Pripyat in the Chernobyl exclusion zone
  • Namie (浪江町), Futaba (双葉町) and Ōkuma (大熊町), towns in Fukushima (prefecture), Japan - in exclusion zone due to tsunami-damaged Fukushima Daiichi nuclear reactors. Local buildings damaged by the 2011 earthquake were never repaired.
  • Pripyat (Chornobyl Oblast), Ukraine - abandoned due to April 26, 1986 nuclear reactor fire and radioactive contamination, five years before the fall of the Soviet Union. Visits are by guided tours only, and unsurprisingly there are strict rules concerning radiation hygiene.

War and forced relocation

A church in Ani, near Turkey-Armenia border, abandoned as result of an invasion
Inside Nicosia airport's main terminal building
  • Ani, near Turkey-Armenia border. — Was part of Armenia until an Ottoman Turkish invasion (sometime after the 1917 Russian Revolution) drove out the local Armenian population. Now uninhabited, but popular among travellers to Kars.
  • Kayaköy, near Fethiye in Lycia, Turkey. — Under the Treaty of Lausanne, a group of Muslim farmers was forced to relocate to this mountain village from Greek Macedonia. For want of flat land for agriculture, many left; due to a 1957 earthquake and decades of neglect, this place is now partially abandoned.
  • Oradour-sur-Glane, near Limoges, France. — An entire village massacred and burned by the Gestapo during World War II; the ruins of the town have been left undisturbed and a museum constructed nearby.
  • Nineveh, opposite Mosul, Iraq on Tigris River. — Extant since Biblical times; the capital of a Neo-Assyrian Empire which began to unravel due to civil war after the 627 BC death of king Ashurbanipal. Sacked by the Babylonians, Chaldeans, Medes, Persians, Scythians and Cimmerians in 612 BC and razed to the ground. An archaeological site since 1842 and occasional target of reconstruction attempts, it has apparently been destroyed by the so-called "Islamic State," though the full extent of the damage is hard to verify.
  • Varosha, near Famagusta, Cyprus. — The population of this now-abandoned seaside resort was forced out during the August 1974 Turkish occupation of Northern Cyprus. While the UN will not allow the Turks to colonize Varosha for themselves, armed Turkish soldiers stubbornly keep all others out of the now-crumbling village and interfere with photographers' efforts to document the situation.
  • Little remains of Billmuthausen (founded 1340, demolished 1978) in southern Thuringia, East Germany. Destroyed by Communist authorities because of its proximity to the "Iron Curtain" border, just a village cemetery, an electrical transformer hut and the village well remain.
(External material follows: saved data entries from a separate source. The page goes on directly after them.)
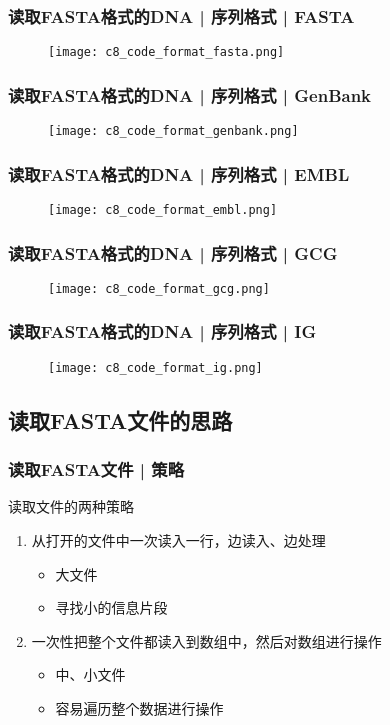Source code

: \begin{frame}
  \frametitle{读取FASTA格式的DNA | 序列格式 | \alert{FASTA}}
  \begin{figure}
    \centering
    \texttt{[image: c8\_code\_format\_fasta.png]}
  \end{figure}
\end{frame}

\begin{frame}
  \frametitle{读取FASTA格式的DNA | 序列格式 | \alert{GenBank}}
  \begin{figure}
    \centering
    \texttt{[image: c8\_code\_format\_genbank.png]}
  \end{figure}
\end{frame}

\begin{frame}
  \frametitle{读取FASTA格式的DNA | 序列格式 | \alert{EMBL}}
  \begin{figure}
    \centering
    \texttt{[image: c8\_code\_format\_embl.png]}
  \end{figure}
\end{frame}

\begin{frame}
  \frametitle{读取FASTA格式的DNA | 序列格式 | GCG}
  \begin{figure}
    \centering
    \texttt{[image: c8\_code\_format\_gcg.png]}
  \end{figure}
\end{frame}

\begin{frame}
  \frametitle{读取FASTA格式的DNA | 序列格式 | IG}
  \begin{figure}
    \centering
    \texttt{[image: c8\_code\_format\_ig.png]}
  \end{figure}
\end{frame}

\subsection{读取FASTA文件的思路}
\begin{frame}
  \frametitle{读取FASTA文件 | \alert{策略}}
  \begin{block}{读取文件的两种策略}
    \begin{enumerate}
      \item 从打开的文件中一次读入一行，边读入、边处理
	\begin{itemize}
	  \item 大文件
	  \item 寻找小的信息片段
	\end{itemize}
      \item 一次性把整个文件都读入到数组中，然后对数组进行操作
	\begin{itemize}
	  \item 中、小文件
	  \item 容易遍历整个数据进行操作
	\end{itemize}
    \end{enumerate}
  \end{block}
\end{frame}

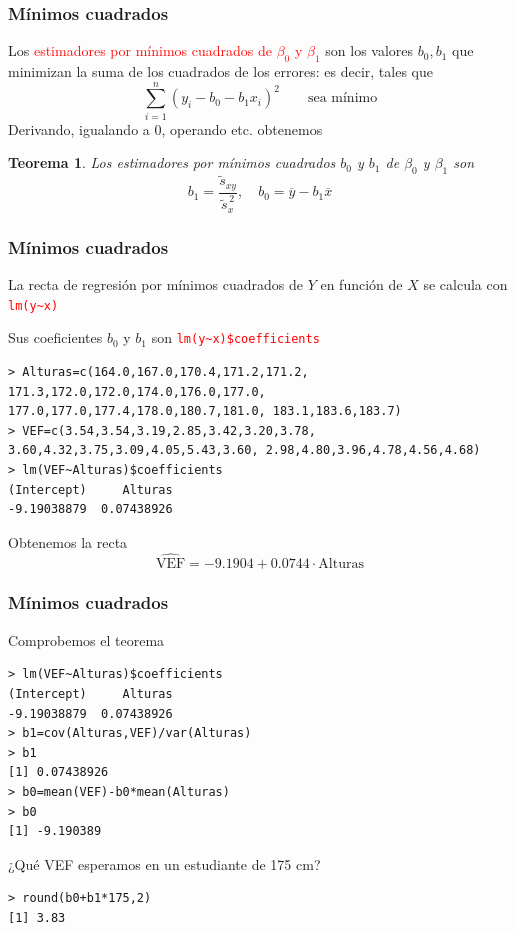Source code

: \documentclass[12pt,t]{beamer}
\newcommand{\red}[1]{\textcolor{red}{#1}}
\theoremstyle{plain}
\newtheorem{teorema}{Teorema}
\theoremstyle{definition}
\begin{document}
\begin{frame}
\frametitle{Mínimos cuadrados}


Los \red{estimadores por mínimos cuadrados de $\beta_0$ y $\beta_1$} son los valores $b_0,b_1$ que minimizan la suma de los cuadrados de los errores: es decir, tales que
$$
\sum_{i=1}^n (y_i-b_0-b_1 x_i)^2\qquad \mbox{sea mínimo}
$$
Derivando, igualando a 0, operando etc. obtenemos

\begin{teorema}
Los estimadores por mínimos cuadrados $b_0$ y $b_1$ de $\beta_0$ y $\beta_1$ son
$$
b_1 =\frac{\widetilde{s}_{xy}}{\widetilde{s}^{\, 2}_x},\quad b_0 = \overline{y}-b_1 \overline{x}
$$
\end{teorema}

\end{frame}

\begin{frame}[fragile]
\frametitle{Mínimos cuadrados}

La recta de regresión por mínimos cuadrados de $Y$ en función de $X$ se calcula con \red{\tt lm(y\~{}x)}\medskip

Sus coeficientes $b_0$ y $b_1$ son \red{\tt lm(y\~{}x)\$coefficients}\medskip

\begin{lstlisting}
> Alturas=c(164.0,167.0,170.4,171.2,171.2, 171.3,172.0,172.0,174.0,176.0,177.0, 177.0,177.0,177.4,178.0,180.7,181.0, 183.1,183.6,183.7)
> VEF=c(3.54,3.54,3.19,2.85,3.42,3.20,3.78, 3.60,4.32,3.75,3.09,4.05,5.43,3.60, 2.98,4.80,3.96,4.78,4.56,4.68)
> lm(VEF~Alturas)$coefficients
(Intercept)     Alturas 
-9.19038879  0.07438926 
\end{lstlisting}
Obtenemos la recta
$$
\widehat{\mbox{VEF}}=-9.1904+  0.0744\cdot \mbox{Alturas}
$$
\end{frame}

\begin{frame}[fragile]
\frametitle{Mínimos cuadrados}
Comprobemos el teorema\medskip

\begin{lstlisting}
> lm(VEF~Alturas)$coefficients
(Intercept)     Alturas 
-9.19038879  0.07438926 
> b1=cov(Alturas,VEF)/var(Alturas)
> b1
[1] 0.07438926
> b0=mean(VEF)-b0*mean(Alturas)
> b0
[1] -9.190389
\end{lstlisting}\medskip

¿Qué VEF esperamos en un estudiante de 175 cm?
\begin{lstlisting}
> round(b0+b1*175,2)
[1] 3.83
\end{lstlisting}


\end{frame}
\end{document}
A church was rebuilt and a memorial constructed after the end of the cold war. Many Eastern villages within 5 km (3.1 mi) of the border fared worse; all that remains of Bardowiek, northwest Mecklenburg is an electrical transformer building and some hamlets are gone with no trace at all.
  • Agdam in Nagorno-Karabakh (an unrecognised state on the Azerbaijan-Armenia border) was a busy town until the Nagorno-Karabakh war and the battle which ruined the city in July 1993. Today it is deserted.
  • Nicosia airport was the main airport of Cyprus until the Turkish invasion in 1974. It's in the UN buffer zone between Northern Cyprus and the Republic of Cyprus, the airport is not used for commercial operations any longer, but functions as the headquarters for the UN peacekeeping force. Most buildings including the main terminal (just used for six years when the airport was closed) plus a Cyprus Airways jet on the runway are withering away.
  • Bokor Hill Station, Cambodia. — Founded by the French colonialists high up the mountains in the 1920s to escape the heat and humidity of Phnom Penh, the resort was first abandoned in the 1940s, during the First Indochina War. In the 1960s, it was repopulated, this time serving the Cambodian high society, only to be abandoned again in the 1970s when the Khmer Rouge took over the area. It was one of the last strongholds of the Khmer Rouge well into the early 1990s, after their brutal regime fell in most of the rest of the country. The crumbling ruins of the once fashionable resort now attract a certain number of visitors from nearby Sihanoukville.

Economic abandonment

Deserted medieval villages

What remains of metropolitan Gainsthorpe
Ruin of St Martin's parish church, Wharram Percy

An abandoned village, in archaeology, is an abandoned settlement with few visible remains. Some are solely archaeological sites in others, few remnants of a town site can still be seen, but on a smaller scale than in a ghost town. The Dutch and German languages refer to a deserted medieval village as a Wüstung. In some, a drop in population due to the Black Death of 1348–49 caused the few remaining residents in a marginal location to move to a more viable settlement, in others, crop failures on marginal lands or the enclosure of formerly-common arable farmland by lords of feudal manors caused peasant farmers to relocate in search of a livelihood. Wars and general "bad times" were also often a reason for villages to become deserted. In Central Europe a lot of villages became deserted in the course of the 1618-1648 "Thirty Years War" that killed more than half the population in some areas.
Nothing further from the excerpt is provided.